▶ INSTRUCTIONS FOR THE TASK
Can you give all the records again without altering a single character?
◇ ◇ ◇ ◇
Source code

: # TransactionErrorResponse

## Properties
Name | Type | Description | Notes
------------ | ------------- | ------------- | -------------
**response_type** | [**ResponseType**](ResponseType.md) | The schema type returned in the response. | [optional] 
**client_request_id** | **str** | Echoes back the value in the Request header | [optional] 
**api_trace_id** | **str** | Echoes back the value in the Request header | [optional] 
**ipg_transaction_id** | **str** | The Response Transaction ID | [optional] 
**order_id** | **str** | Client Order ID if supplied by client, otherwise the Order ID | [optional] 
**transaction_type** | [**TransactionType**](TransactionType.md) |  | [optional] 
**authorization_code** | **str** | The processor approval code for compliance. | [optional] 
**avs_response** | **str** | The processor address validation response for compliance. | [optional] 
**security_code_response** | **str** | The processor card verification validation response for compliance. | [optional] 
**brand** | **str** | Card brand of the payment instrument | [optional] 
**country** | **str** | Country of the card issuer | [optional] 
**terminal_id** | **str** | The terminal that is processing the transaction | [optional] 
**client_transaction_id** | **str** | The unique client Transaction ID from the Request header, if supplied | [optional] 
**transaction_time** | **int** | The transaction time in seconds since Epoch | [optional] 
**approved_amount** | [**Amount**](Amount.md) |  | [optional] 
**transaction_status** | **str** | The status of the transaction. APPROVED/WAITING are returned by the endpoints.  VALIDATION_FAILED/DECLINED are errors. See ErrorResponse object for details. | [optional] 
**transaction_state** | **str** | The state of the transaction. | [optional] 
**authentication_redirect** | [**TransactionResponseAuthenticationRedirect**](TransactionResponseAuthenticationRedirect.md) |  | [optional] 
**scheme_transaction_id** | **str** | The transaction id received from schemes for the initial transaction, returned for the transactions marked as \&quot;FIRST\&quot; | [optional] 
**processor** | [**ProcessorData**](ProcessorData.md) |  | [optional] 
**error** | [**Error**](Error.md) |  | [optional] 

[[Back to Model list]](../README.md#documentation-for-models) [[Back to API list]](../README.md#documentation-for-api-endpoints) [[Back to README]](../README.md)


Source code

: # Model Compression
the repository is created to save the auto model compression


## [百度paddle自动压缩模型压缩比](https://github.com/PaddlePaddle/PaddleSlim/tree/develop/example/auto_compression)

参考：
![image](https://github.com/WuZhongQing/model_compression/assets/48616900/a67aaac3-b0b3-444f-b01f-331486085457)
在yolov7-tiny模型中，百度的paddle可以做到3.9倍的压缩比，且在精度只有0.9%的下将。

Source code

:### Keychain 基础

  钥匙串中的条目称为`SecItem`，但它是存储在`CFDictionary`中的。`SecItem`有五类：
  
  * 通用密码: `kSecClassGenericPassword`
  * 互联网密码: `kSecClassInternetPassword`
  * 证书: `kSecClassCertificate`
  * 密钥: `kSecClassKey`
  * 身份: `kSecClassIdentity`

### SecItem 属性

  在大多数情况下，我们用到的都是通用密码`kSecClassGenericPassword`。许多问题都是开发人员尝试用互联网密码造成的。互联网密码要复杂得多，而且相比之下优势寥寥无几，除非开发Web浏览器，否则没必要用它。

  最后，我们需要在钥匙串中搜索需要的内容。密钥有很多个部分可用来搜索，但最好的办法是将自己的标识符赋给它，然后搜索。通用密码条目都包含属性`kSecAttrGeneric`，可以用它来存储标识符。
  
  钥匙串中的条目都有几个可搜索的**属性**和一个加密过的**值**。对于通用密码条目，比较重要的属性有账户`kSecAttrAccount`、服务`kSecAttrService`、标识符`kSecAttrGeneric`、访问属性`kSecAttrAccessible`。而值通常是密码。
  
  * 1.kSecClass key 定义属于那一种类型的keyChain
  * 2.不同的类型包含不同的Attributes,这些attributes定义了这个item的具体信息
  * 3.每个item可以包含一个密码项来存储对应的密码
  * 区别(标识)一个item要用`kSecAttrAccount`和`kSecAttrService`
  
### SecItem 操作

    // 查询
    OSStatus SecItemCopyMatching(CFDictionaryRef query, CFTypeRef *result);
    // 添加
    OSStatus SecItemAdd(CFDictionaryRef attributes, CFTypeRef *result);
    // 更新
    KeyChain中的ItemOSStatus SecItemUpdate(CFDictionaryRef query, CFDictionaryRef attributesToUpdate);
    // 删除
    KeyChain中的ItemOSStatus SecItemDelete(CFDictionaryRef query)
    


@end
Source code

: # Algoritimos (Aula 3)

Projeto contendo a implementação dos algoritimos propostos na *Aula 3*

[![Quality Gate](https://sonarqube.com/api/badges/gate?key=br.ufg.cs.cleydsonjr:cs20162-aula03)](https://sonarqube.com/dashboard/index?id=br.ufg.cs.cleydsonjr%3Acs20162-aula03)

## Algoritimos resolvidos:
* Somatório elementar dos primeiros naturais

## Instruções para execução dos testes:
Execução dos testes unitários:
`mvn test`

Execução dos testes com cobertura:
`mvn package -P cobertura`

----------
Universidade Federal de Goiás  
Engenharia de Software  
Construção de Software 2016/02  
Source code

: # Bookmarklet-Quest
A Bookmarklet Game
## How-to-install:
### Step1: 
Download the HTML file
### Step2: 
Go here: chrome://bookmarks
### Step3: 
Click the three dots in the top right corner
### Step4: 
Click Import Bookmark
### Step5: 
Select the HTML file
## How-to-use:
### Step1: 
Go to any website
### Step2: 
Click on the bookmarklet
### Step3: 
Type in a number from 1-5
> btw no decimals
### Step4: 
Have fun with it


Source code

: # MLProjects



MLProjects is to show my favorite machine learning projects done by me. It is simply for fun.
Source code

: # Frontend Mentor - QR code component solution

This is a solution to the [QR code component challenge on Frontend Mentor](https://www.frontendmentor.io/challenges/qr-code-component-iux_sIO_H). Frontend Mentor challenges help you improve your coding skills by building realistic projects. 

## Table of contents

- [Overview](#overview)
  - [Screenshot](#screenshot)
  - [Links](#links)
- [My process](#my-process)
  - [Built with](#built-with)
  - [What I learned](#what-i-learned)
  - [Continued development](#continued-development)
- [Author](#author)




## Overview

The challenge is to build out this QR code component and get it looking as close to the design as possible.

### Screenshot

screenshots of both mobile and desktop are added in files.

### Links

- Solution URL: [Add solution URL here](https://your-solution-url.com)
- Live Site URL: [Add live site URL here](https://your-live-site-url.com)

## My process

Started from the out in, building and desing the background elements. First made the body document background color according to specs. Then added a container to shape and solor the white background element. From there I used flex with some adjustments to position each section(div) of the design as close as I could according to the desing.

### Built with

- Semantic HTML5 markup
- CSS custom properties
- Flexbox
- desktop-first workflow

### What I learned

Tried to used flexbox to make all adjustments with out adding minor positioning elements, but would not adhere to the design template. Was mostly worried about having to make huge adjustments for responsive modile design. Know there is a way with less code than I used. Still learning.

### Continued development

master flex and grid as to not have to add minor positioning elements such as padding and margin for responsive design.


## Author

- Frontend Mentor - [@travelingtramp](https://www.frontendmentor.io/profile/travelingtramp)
◇ ◇ ◇ ◇
▶ OUTPUT OF THE TASK
Source code

: # TransactionErrorResponse

## Properties
Name | Type | Description | Notes
------------ | ------------- | ------------- | -------------
**response_type** | [**ResponseType**](ResponseType.md) | The schema type returned in the response. | [optional] 
**client_request_id** | **str** | Echoes back the value in the Request header | [optional] 
**api_trace_id** | **str** | Echoes back the value in the Request header | [optional] 
**ipg_transaction_id** | **str** | The Response Transaction ID | [optional] 
**order_id** | **str** | Client Order ID if supplied by client, otherwise the Order ID | [optional] 
**transaction_type** | [**TransactionType**](TransactionType.md) |  | [optional] 
**authorization_code** | **str** | The processor approval code for compliance. | [optional] 
**avs_response** | **str** | The processor address validation response for compliance. | [optional] 
**security_code_response** | **str** | The processor card verification validation response for compliance. | [optional] 
**brand** | **str** | Card brand of the payment instrument | [optional] 
**country** | **str** | Country of the card issuer | [optional] 
**terminal_id** | **str** | The terminal that is processing the transaction | [optional] 
**client_transaction_id** | **str** | The unique client Transaction ID from the Request header, if supplied | [optional] 
**transaction_time** | **int** | The transaction time in seconds since Epoch | [optional] 
**approved_amount** | [**Amount**](Amount.md) |  | [optional] 
**transaction_status** | **str** | The status of the transaction. APPROVED/WAITING are returned by the endpoints.  VALIDATION_FAILED/DECLINED are errors. See ErrorResponse object for details. | [optional] 
**transaction_state** | **str** | The state of the transaction. | [optional] 
**authentication_redirect** | [**TransactionResponseAuthenticationRedirect**](TransactionResponseAuthenticationRedirect.md) |  | [optional] 
**scheme_transaction_id** | **str** | The transaction id received from schemes for the initial transaction, returned for the transactions marked as \&quot;FIRST\&quot; | [optional] 
**processor** | [**ProcessorData**](ProcessorData.md) |  | [optional] 
**error** | [**Error**](Error.md) |  | [optional] 

[[Back to Model list]](../README.md#documentation-for-models) [[Back to API list]](../README.md#documentation-for-api-endpoints) [[Back to README]](../README.md)


Source code

: # Model Compression
the repository is created to save the auto model compression


## [百度paddle自动压缩模型压缩比](https://github.com/PaddlePaddle/PaddleSlim/tree/develop/example/auto_compression)

参考：
![image](https://github.com/WuZhongQing/model_compression/assets/48616900/a67aaac3-b0b3-444f-b01f-331486085457)
在yolov7-tiny模型中，百度的paddle可以做到3.9倍的压缩比，且在精度只有0.9%的下将。

Source code

:### Keychain 基础

  钥匙串中的条目称为`SecItem`，但它是存储在`CFDictionary`中的。`SecItem`有五类：
  
  * 通用密码: `kSecClassGenericPassword`
  * 互联网密码: `kSecClassInternetPassword`
  * 证书: `kSecClassCertificate`
  * 密钥: `kSecClassKey`
  * 身份: `kSecClassIdentity`

### SecItem 属性

  在大多数情况下，我们用到的都是通用密码`kSecClassGenericPassword`。许多问题都是开发人员尝试用互联网密码造成的。互联网密码要复杂得多，而且相比之下优势寥寥无几，除非开发Web浏览器，否则没必要用它。

  最后，我们需要在钥匙串中搜索需要的内容。密钥有很多个部分可用来搜索，但最好的办法是将自己的标识符赋给它，然后搜索。通用密码条目都包含属性`kSecAttrGeneric`，可以用它来存储标识符。
  
  钥匙串中的条目都有几个可搜索的**属性**和一个加密过的**值**。对于通用密码条目，比较重要的属性有账户`kSecAttrAccount`、服务`kSecAttrService`、标识符`kSecAttrGeneric`、访问属性`kSecAttrAccessible`。而值通常是密码。
  
  * 1.kSecClass key 定义属于那一种类型的keyChain
  * 2.不同的类型包含不同的Attributes,这些attributes定义了这个item的具体信息
  * 3.每个item可以包含一个密码项来存储对应的密码
  * 区别(标识)一个item要用`kSecAttrAccount`和`kSecAttrService`
  
### SecItem 操作

    // 查询
    OSStatus SecItemCopyMatching(CFDictionaryRef query, CFTypeRef *result);
    // 添加
    OSStatus SecItemAdd(CFDictionaryRef attributes, CFTypeRef *result);
    // 更新
    KeyChain中的ItemOSStatus SecItemUpdate(CFDictionaryRef query, CFDictionaryRef attributesToUpdate);
    // 删除
    KeyChain中的ItemOSStatus SecItemDelete(CFDictionaryRef query)
    


@end
Source code

: # Algoritimos (Aula 3)

Projeto contendo a implementação dos algoritimos propostos na *Aula 3*

[![Quality Gate](https://sonarqube.com/api/badges/gate?key=br.ufg.cs.cleydsonjr:cs20162-aula03)](https://sonarqube.com/dashboard/index?id=br.ufg.cs.cleydsonjr%3Acs20162-aula03)

## Algoritimos resolvidos:
* Somatório elementar dos primeiros naturais

## Instruções para execução dos testes:
Execução dos testes unitários:
`mvn test`

Execução dos testes com cobertura:
`mvn package -P cobertura`

----------
Universidade Federal de Goiás  
Engenharia de Software  
Construção de Software 2016/02  
Source code

: # Bookmarklet-Quest
A Bookmarklet Game
## How-to-install:
### Step1: 
Download the HTML file
### Step2: 
Go here: chrome://bookmarks
### Step3: 
Click the three dots in the top right corner
### Step4: 
Click Import Bookmark
### Step5: 
Select the HTML file
## How-to-use:
### Step1: 
Go to any website
### Step2: 
Click on the bookmarklet
### Step3: 
Type in a number from 1-5
> btw no decimals
### Step4: 
Have fun with it


Source code

: # MLProjects



MLProjects is to show my favorite machine learning projects done by me. It is simply for fun.
Source code

: # Frontend Mentor - QR code component solution

This is a solution to the [QR code component challenge on Frontend Mentor](https://www.frontendmentor.io/challenges/qr-code-component-iux_sIO_H). Frontend Mentor challenges help you improve your coding skills by building realistic projects. 

## Table of contents

- [Overview](#overview)
  - [Screenshot](#screenshot)
  - [Links](#links)
- [My process](#my-process)
  - [Built with](#built-with)
  - [What I learned](#what-i-learned)
  - [Continued development](#continued-development)
- [Author](#author)




## Overview

The challenge is to build out this QR code component and get it looking as close to the design as possible.

### Screenshot

screenshots of both mobile and desktop are added in files.

### Links

- Solution URL: [Add solution URL here](https://your-solution-url.com)
- Live Site URL: [Add live site URL here](https://your-live-site-url.com)

## My process

Started from the out in, building and desing the background elements. First made the body document background color according to specs. Then added a container to shape and solor the white background element. From there I used flex with some adjustments to position each section(div) of the design as close as I could according to the desing.

### Built with

- Semantic HTML5 markup
- CSS custom properties
- Flexbox
- desktop-first workflow

### What I learned

Tried to used flexbox to make all adjustments with out adding minor positioning elements, but would not adhere to the design template. Was mostly worried about having to make huge adjustments for responsive modile design. Know there is a way with less code than I used. Still learning.

### Continued development

master flex and grid as to not have to add minor positioning elements such as padding and margin for responsive design.


## Author

- Frontend Mentor - [@travelingtramp](https://www.frontendmentor.io/profile/travelingtramp)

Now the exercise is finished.